There’s no place like home, but there’s a lot to be said for changing the view once in awhile. So we picked up and relocated to the Cape for one night in the middle of a work week. I’m back to work today, but with a refreshed mind. We settle into a pattern of familiarity when we do the same thing day-after-day. Routine is powerful, and can be hugely beneficial in earning compound interest over time from daily, positive habits. But sometimes the plaque buildup on our minds needs a cleansing to create new perspective on a project or problem you might be tackling. Nothing changes perspective like a system re-boot like a vacation or a sabbatical.  But those opportunities aren’t always there. Changing scenery does the trick most of the time, even when you can’t take extended time off.

This morning I’m back to work, but the view out the window has improved, and a quick early morning walk on the beach offered its own rewards. I noticed a burst of energy in my work tasks, and I’ve seen the fog burn off, not just on the bay but in myself as well. I re-read a bit of Atomic Habits this morning as well. Something kept bringing me to this graph that illustrates the conflict between expectations and reality. James Clear calls it the “Valley of Disappointment”. Seth Godin calls it “The Dip”.  It’s the lagging measure of results to actions you’ve taken.  Whenever I start a new sales job I try to gauge the amount of runway I have available to take off.  If you aren’t selling the trendiest stuff out there at commodity prices then you need time to build demand for your product, build a channel, get it specified, wait out budget cycles and finally get it purchased for installation.

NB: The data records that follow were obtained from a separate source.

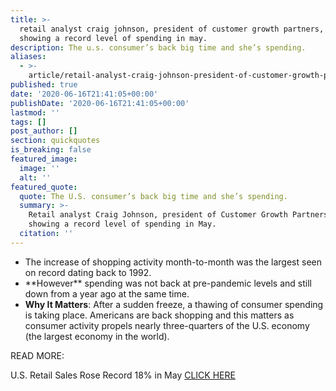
 ```yaml
---
title: >-
  retail analyst craig johnson, president of customer growth partners, on data
  showing a record level of spending in may.
description: The u.s. consumer’s back big time and she’s spending.
aliases:
  - >-
    article/retail-analyst-craig-johnson-president-of-customer-growth-partners-on-data-showing-a-record-level-of-spending-in-may/
published: true
date: '2020-06-16T21:41:05+00:00'
publishDate: '2020-06-16T21:41:05+00:00'
lastmod: ''
tags: []
post_author: []
section: quickquotes
is_breaking: false
featured_image:
  image: ''
  alt: ''
featured_quote:
  quote: The U.S. consumer’s back big time and she’s spending.
  summary: >-
    Retail analyst Craig Johnson, president of Customer Growth Partners, on data
    showing a record level of spending in May.
  citation: ''
---
```

*   The increase of shopping activity month-to-month was the largest seen on record dating back to 1992.
*   \*\*However\*\* spending was not back at pre-pandemic levels and still down from a year ago at the same time.
*   **Why It Matters**: After a sudden freeze, a thawing of consumer spending is taking place. Americans are back shopping and this matters as consumer activity propels nearly three-quarters of the U.S. economy (the largest economy in the world).

READ MORE:

U.S. Retail Sales Rose Record 18% in May [CLICK HERE](\"https://www.wsj.com/articles/shoppers-returned-in-may-likely-spurring-increased-retail-sales-11592299802\") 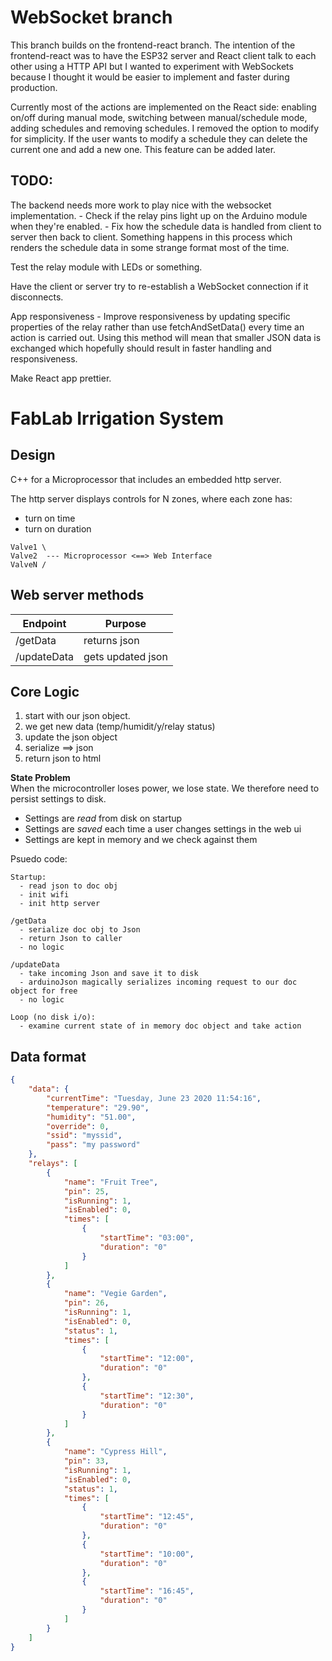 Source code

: # WebSocket branch

This branch builds on the frontend-react branch. The intention of the frontend-react was to have the ESP32 server and React client talk to each other using a HTTP API but I wanted to experiment with WebSockets because I thought it would be easier to implement and faster during production.

Currently most of the actions are implemented on the React side: enabling on/off during manual mode, switching between manual/schedule mode, adding schedules and removing schedules. I removed the option to modify for simplicity. If the user wants to modify a schedule they can delete the current one and add a new one. This feature can be added later.

## TODO:
The backend needs more work to play nice with the websocket implementation. 
    - Check if the relay pins light up on the Arduino module when they're enabled. 
    - Fix how the schedule data is handled from client to server then back to client. Something happens in this process which renders the schedule data in some strange format most of the time.

Test the relay module with LEDs or something.

Have the client or server try to re-establish a WebSocket connection if it disconnects. 

App responsiveness
    - Improve responsiveness by updating specific properties of the relay rather than use fetchAndSetData() every time an action is carried out. Using this method will mean that smaller JSON data is exchanged which hopefully should result in faster handling and responsiveness.

Make React app prettier.


# FabLab Irrigation System

## Design

C++ for a Microprocessor that includes an embedded http server.

The http server displays controls for N zones, where each zone has:

- turn on time
- turn on duration

```
Valve1 \
Valve2  --- Microprocessor <==> Web Interface  
ValveN /
```

## Web server methods

| **Endpoint** | **Purpose**       |
|--------------|-------------------|
| /getData     | returns json      |
| /updateData  | gets updated json |

## Core Logic

1) start with our json object.
2) we get new data (temp/humidit/y/relay status)
3) update the json object
4) serialize ==> json
5) return json to html

**State Problem**  
When the microcontroller loses power, we lose state. We therefore need to persist settings to disk.

- Settings are *read* from disk on startup
- Settings are *saved* each time a user changes settings in the web ui
- Settings are kept in memory and we check against them

Psuedo code:
```
Startup: 
  - read json to doc obj
  - init wifi
  - init http server

/getData
  - serialize doc obj to Json
  - return Json to caller
  - no logic

/updateData 
  - take incoming Json and save it to disk
  - arduinoJson magically serializes incoming request to our doc object for free
  - no logic 

Loop (no disk i/o):
  - examine current state of in memory doc object and take action
```

## Data format

```json
{
    "data": {
        "currentTime": "Tuesday, June 23 2020 11:54:16",
        "temperature": "29.90",
        "humidity": "51.00",
        "override": 0,
        "ssid": "myssid",
        "pass": "my password"
    },
    "relays": [
        {
            "name": "Fruit Tree",
            "pin": 25,
            "isRunning": 1,
            "isEnabled": 0,
            "times": [
                {
                    "startTime": "03:00",
                    "duration": "0"
                }
            ]
        },
        {
            "name": "Vegie Garden",
            "pin": 26,
            "isRunning": 1,
            "isEnabled": 0,
            "status": 1,
            "times": [
                {
                    "startTime": "12:00",
                    "duration": "0"
                },
                {
                    "startTime": "12:30",
                    "duration": "0"
                }
            ]
        },
        {
            "name": "Cypress Hill",
            "pin": 33,
            "isRunning": 1,
            "isEnabled": 0,
            "status": 1,
            "times": [
                {
                    "startTime": "12:45",
                    "duration": "0"
                },
                {
                    "startTime": "10:00",
                    "duration": "0"
                },
                {
                    "startTime": "16:45",
                    "duration": "0"
                }
            ]
        }
    ]
}


```
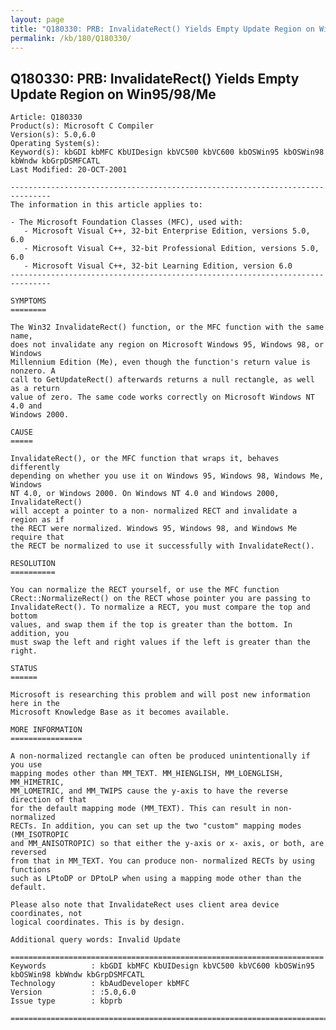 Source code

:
 ```yaml
---
layout: page
title: "Q180330: PRB: InvalidateRect() Yields Empty Update Region on Win95/98/Me"
permalink: /kb/180/Q180330/
---
```


## Q180330: PRB: InvalidateRect() Yields Empty Update Region on Win95/98/Me

	Article: Q180330
	Product(s): Microsoft C Compiler
	Version(s): 5.0,6.0
	Operating System(s): 
	Keyword(s): kbGDI kbMFC KbUIDesign kbVC500 kbVC600 kbOSWin95 kbOSWin98 kbWndw kbGrpDSMFCATL
	Last Modified: 20-OCT-2001
	
	-------------------------------------------------------------------------------
	The information in this article applies to:
	
	- The Microsoft Foundation Classes (MFC), used with:
	   - Microsoft Visual C++, 32-bit Enterprise Edition, versions 5.0, 6.0 
	   - Microsoft Visual C++, 32-bit Professional Edition, versions 5.0, 6.0 
	   - Microsoft Visual C++, 32-bit Learning Edition, version 6.0 
	-------------------------------------------------------------------------------
	
	SYMPTOMS
	========
	
	The Win32 InvalidateRect() function, or the MFC function with the same name,
	does not invalidate any region on Microsoft Windows 95, Windows 98, or Windows
	Millennium Edition (Me), even though the function's return value is nonzero. A
	call to GetUpdateRect() afterwards returns a null rectangle, as well as a return
	value of zero. The same code works correctly on Microsoft Windows NT 4.0 and
	Windows 2000.
	
	CAUSE
	=====
	
	InvalidateRect(), or the MFC function that wraps it, behaves differently
	depending on whether you use it on Windows 95, Windows 98, Windows Me, Windows
	NT 4.0, or Windows 2000. On Windows NT 4.0 and Windows 2000, InvalidateRect()
	will accept a pointer to a non- normalized RECT and invalidate a region as if
	the RECT were normalized. Windows 95, Windows 98, and Windows Me require that
	the RECT be normalized to use it successfully with InvalidateRect().
	
	RESOLUTION
	==========
	
	You can normalize the RECT yourself, or use the MFC function
	CRect::NormalizeRect() on the RECT whose pointer you are passing to
	InvalidateRect(). To normalize a RECT, you must compare the top and bottom
	values, and swap them if the top is greater than the bottom. In addition, you
	must swap the left and right values if the left is greater than the right.
	
	STATUS
	======
	
	Microsoft is researching this problem and will post new information here in the
	Microsoft Knowledge Base as it becomes available.
	
	MORE INFORMATION
	================
	
	A non-normalized rectangle can often be produced unintentionally if you use
	mapping modes other than MM_TEXT. MM_HIENGLISH, MM_LOENGLISH, MM_HIMETRIC,
	MM_LOMETRIC, and MM_TWIPS cause the y-axis to have the reverse direction of that
	for the default mapping mode (MM_TEXT). This can result in non- normalized
	RECTs. In addition, you can set up the two "custom" mapping modes (MM_ISOTROPIC
	and MM_ANISOTROPIC) so that either the y-axis or x- axis, or both, are reversed
	from that in MM_TEXT. You can produce non- normalized RECTs by using functions
	such as LPtoDP or DPtoLP when using a mapping mode other than the default.
	
	Please also note that InvalidateRect uses client area device coordinates, not
	logical coordinates. This is by design.
	
	Additional query words: Invalid Update
	
	======================================================================
	Keywords          : kbGDI kbMFC KbUIDesign kbVC500 kbVC600 kbOSWin95 kbOSWin98 kbWndw kbGrpDSMFCATL 
	Technology        : kbAudDeveloper kbMFC
	Version           : :5.0,6.0
	Issue type        : kbprb
	
	=============================================================================
	
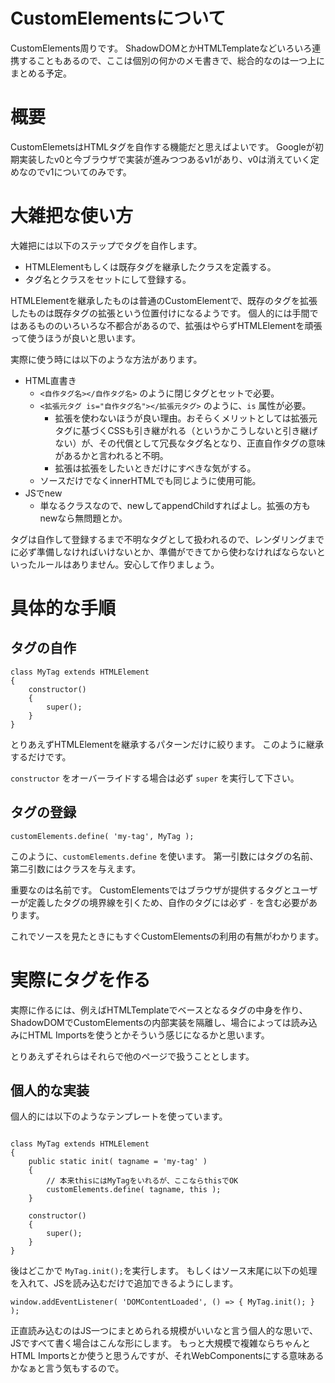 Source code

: # CustomElementsについて

CustomElements周りです。
ShadowDOMとかHTMLTemplateなどいろいろ連携することもあるので、ここは個別の何かのメモ書きで、総合的なのは一つ上にまとめる予定。

# 概要

CustomElemetsはHTMLタグを自作する機能だと思えばよいです。
Googleが初期実装したv0と今ブラウザで実装が進みつつあるv1があり、v0は消えていく定めなのでv1についてのみです。

# 大雑把な使い方

大雑把には以下のステップでタグを自作します。

* HTMLElementもしくは既存タグを継承したクラスを定義する。
* タグ名とクラスをセットにして登録する。

HTMLElementを継承したものは普通のCustomElementで、既存のタグを拡張したものは既存タグの拡張という位置付けになるようです。
個人的には手間ではあるもののいろいろな不都合があるので、拡張はやらずHTMLElementを頑張って使うほうが良いと思います。

実際に使う時には以下のような方法があります。

* HTML直書き
    * `<自作タグ名></自作タグ名>` のように閉じタグとセットで必要。
    * `<拡張元タグ is="自作タグ名"></拡張元タグ>` のように、`is` 属性が必要。
        * 拡張を使わないほうが良い理由。おそらくメリットとしては拡張元タグに基づくCSSも引き継がれる（というかこうしないと引き継げない）が、その代償として冗長なタグ名となり、正直自作タグの意味があるかと言われると不明。
        * 拡張は拡張をしたいときだけにすべきな気がする。
    * ソースだけでなくinnerHTMLでも同じように使用可能。
* JSでnew
    * 単なるクラスなので、newしてappendChildすればよし。拡張の方もnewなら無問題とか。

タグは自作して登録するまで不明なタグとして扱われるので、レンダリングまでに必ず準備しなければいけないとか、準備ができてから使わなければならないといったルールはありません。安心して作りましょう。

# 具体的な手順

## タグの自作

```
class MyTag extends HTMLElement
{
	constructor()
	{
		super();
	}
}
```

とりあえずHTMLElementを継承するパターンだけに絞ります。
このように継承するだけです。

`constructor` をオーバーライドする場合は必ず `super` を実行して下さい。

## タグの登録

```
customElements.define( 'my-tag', MyTag );
```

このように、`customElements.define` を使います。
第一引数にはタグの名前、第二引数にはクラスを与えます。

重要なのは名前です。
CustomElementsではブラウザが提供するタグとユーザーが定義したタグの境界線を引くため、自作のタグには必ず `-` を含む必要があります。

これでソースを見たときにもすぐCustomElementsの利用の有無がわかります。

# 実際にタグを作る

実際に作るには、例えばHTMLTemplateでベースとなるタグの中身を作り、ShadowDOMでCustomElementsの内部実装を隔離し、場合によっては読み込みにHTML Importsを使うとかそういう感じになるかと思います。

とりあえずそれらはそれらで他のページで扱うこととします。

## 個人的な実装

個人的には以下のようなテンプレートを使っています。

```

class MyTag extends HTMLElement
{
	public static init( tagname = 'my-tag' )
	{
		// 本来thisにはMyTagをいれるが、ここならthisでOK
		customElements.define( tagname, this );
	}

	constructor()
	{
		super();
	}
}
```

後はどこかで `MyTag.init();`を実行します。
もしくはソース末尾に以下の処理を入れて、JSを読み込むだけで追加できるようにします。

```
window.addEventListener( 'DOMContentLoaded', () => { MyTag.init(); } );
```

正直読み込むのはJS一つにまとめられる規模がいいなと言う個人的な思いで、JSですべて書く場合はこんな形にします。
もっと大規模で複雑ならちゃんとHTML Importsとか使うと思うんですが、それWebComponentsにする意味あるかなぁと言う気もするので。


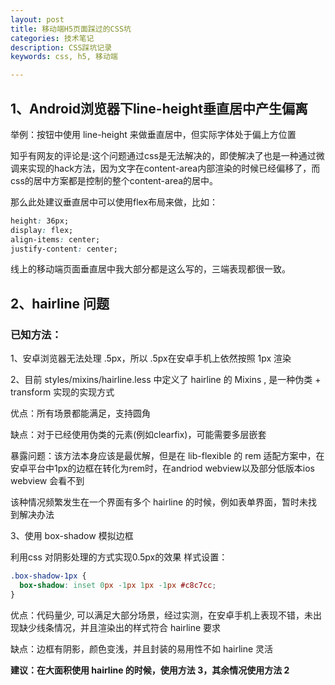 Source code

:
 ```yaml
---
layout: post
title: 移动端H5页面踩过的CSS坑
categories: 技术笔记
description: CSS踩坑记录
keywords: css, h5, 移动端

---
```


## 1、Android浏览器下line-height垂直居中产生偏离

举例：按钮中使用 line-height 来做垂直居中，但实际字体处于偏上方位置

知乎有网友的评论是:这个问题通过css是无法解决的，即使解决了也是一种通过微调来实现的hack方法，因为文字在content-area内部渲染的时候已经偏移了，而css的居中方案都是控制的整个content-area的居中。

那么此处建议垂直居中可以使用flex布局来做，比如：

```css
height: 36px;
display: flex;
align-items: center;
justify-content: center;
```

线上的移动端页面垂直居中我大部分都是这么写的，三端表现都很一致。

## 2、hairline 问题

### 已知方法：

1、安卓浏览器无法处理 .5px，所以 .5px在安卓手机上依然按照 1px 渲染

2、目前 styles/mixins/hairline.less 中定义了 hairline 的 Mixins , 是一种伪类 + transform 实现的实现方式

优点：所有场景都能满足，支持圆角

缺点：对于已经使用伪类的元素(例如clearfix)，可能需要多层嵌套

暴露问题：该方法本身应该是最优解，但是在 lib-flexible 的 rem 适配方案中，在安卓平台中1px的边框在转化为rem时，在andriod webview以及部分低版本ios webview 会看不到

该种情况频繁发生在一个界面有多个 hairline 的时候，例如表单界面，暂时未找到解决办法

3、使用 box-shadow 模拟边框

利用css 对阴影处理的方式实现0.5px的效果
样式设置：

```css
.box-shadow-1px {
  box-shadow: inset 0px -1px 1px -1px #c8c7cc;
}
```

优点：代码量少, 可以满足大部分场景，经过实测，在安卓手机上表现不错，未出现缺少线条情况，并且渲染出的样式符合 hairline 要求

缺点：边框有阴影，颜色变浅，并且封装的易用性不如 hairline 灵活

	
**建议：在大面积使用 hairline 的时候，使用方法 3，其余情况使用方法 2**
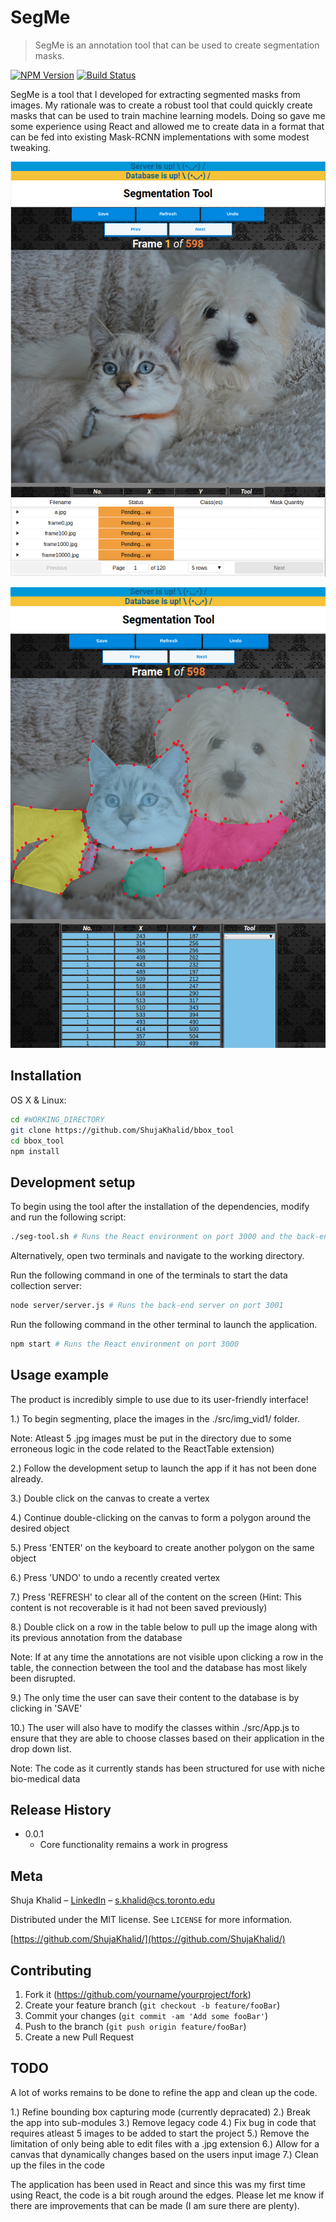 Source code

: # SegMe
> SegMe is an annotation tool that can be used to create segmentation masks.

[![NPM Version][npm-image]][npm-url]
[![Build Status][travis-image]][travis-url]

SegMe is a tool that I developed for extracting segmented masks from images. My rationale was to create a robust tool that could quickly create masks that can be used to train machine learning models. Doing so gave me some experience using React and allowed me to create data in a format that can be fed into existing Mask-RCNN implementations with some modest tweaking. 

![](demo_imgs/1.png)

![](demo_imgs/2.png)

## Installation

OS X & Linux:

```sh
cd #WORKING_DIRECTORY
git clone https://github.com/ShujaKhalid/bbox_tool
cd bbox_tool
npm install

```

## Development setup

To begin using the tool after the installation of the dependencies, modify and run the following script: 

```sh
./seg-tool.sh # Runs the React environment on port 3000 and the back-end server on port 3001 

```

Alternatively, open two terminals and navigate to the working directory.

Run the following command in one of the terminals to start the data collection server:
```sh
node server/server.js # Runs the back-end server on port 3001 

```

Run the following command in the other terminal to launch the application.
```sh
npm start # Runs the React environment on port 3000

```

## Usage example

The product is incredibly simple to use due to its user-friendly interface!

1.) To begin segmenting, place the images in the ./src/img_vid1/ folder. 

Note: Atleast 5 .jpg images must be put in the directory due to some erroneous logic in the code related to the ReactTable extension)

2.) Follow the development setup to launch the app if it has not been done already.

3.) Double click on the canvas to create a vertex

4.) Continue double-clicking on the canvas to form a polygon around the desired object

5.) Press 'ENTER' on the keyboard to create another polygon on the same object 

6.) Press 'UNDO' to undo a recently created vertex

7.) Press 'REFRESH' to clear all of the content on the screen (Hint: This content is not recoverable is it had not been saved previously)

8.) Double click on a row in the table below to pull up the image along with its previous annotation from the database

Note: If at any time the annotations are not visible upon clicking a row in the table, the connection between the tool and the database has most likely been disrupted.  

9.) The only time the user can save their content to the database is by clicking in 'SAVE'

10.) The user will also have to modify the classes within ./src/App.js to ensure that they are able to choose classes based on their application in the drop down list.

Note: The code as it currently stands has been structured for use with niche bio-medical data  

## Release History

* 0.0.1
    * Core functionality remains a work in progress

## Meta

Shuja Khalid – [LinkedIn](https://www.linkedin.com/in/shujakhalid/) – s.khalid@cs.toronto.edu

Distributed under the MIT license. See ``LICENSE`` for more information.

[https://github.com/ShujaKhalid/](https://github.com/ShujaKhalid/)

## Contributing

1. Fork it (<https://github.com/yourname/yourproject/fork>)
2. Create your feature branch (`git checkout -b feature/fooBar`)
3. Commit your changes (`git commit -am 'Add some fooBar'`)
4. Push to the branch (`git push origin feature/fooBar`)
5. Create a new Pull Request

## TODO

A lot of works remains to be done to refine the app and clean up the code.

1.) Refine bounding box capturing mode (currently depracated)
2.) Break the app into sub-modules
3.) Remove legacy code
4.) Fix bug in code that requires atleast 5 images to be added to start the project
5.) Remove the limitation of only being able to edit files with a .jpg extension
6.) Allow for a canvas that dynamically changes based on the users input image
7.) Clean up the files in the code

The application has been used in React and since this was my first time using React, the code is a bit rough around the edges. Please let me know if there are improvements that can be made (I am sure there are plenty).


<!-- Markdown link & img dfn's -->
[npm-image]: https://img.shields.io/npm/v/datadog-metrics.svg?style=flat-square
[npm-url]: https://npmjs.org/package/datadog-metrics
[npm-downloads]: https://img.shields.io/npm/dm/datadog-metrics.svg?style=flat-square
[travis-image]: https://img.shields.io/travis/dbader/node-datadog-metrics/master.svg?style=flat-square
[travis-url]: https://travis-ci.org/dbader/node-datadog-metrics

Valleys of disappointment happen, but it’s important to see the forest for the trees.  Perspective is invaluable when you’re in the valley, and just as important when you’ve climbed out of the valley.  A little change of scenery almost always does the trick.  Sometimes that scenery is physical like the beach, sometimes it’s mental, like looking ahead instead of looking back.  Jon Acuff wrote in a recent newsletter about the ten year question.  In short, what will you look back on ten years from now and wish you’d done today?  That is what you should do.  Acuff flips the narrative from looking back with regret to fast forwarding to a future you, and looking back from there.  Fascinating exercise, and a good way to give you perspective on what is important now. So I tackled the day with new energy, new perspective and a new focus, and that was the goal all along.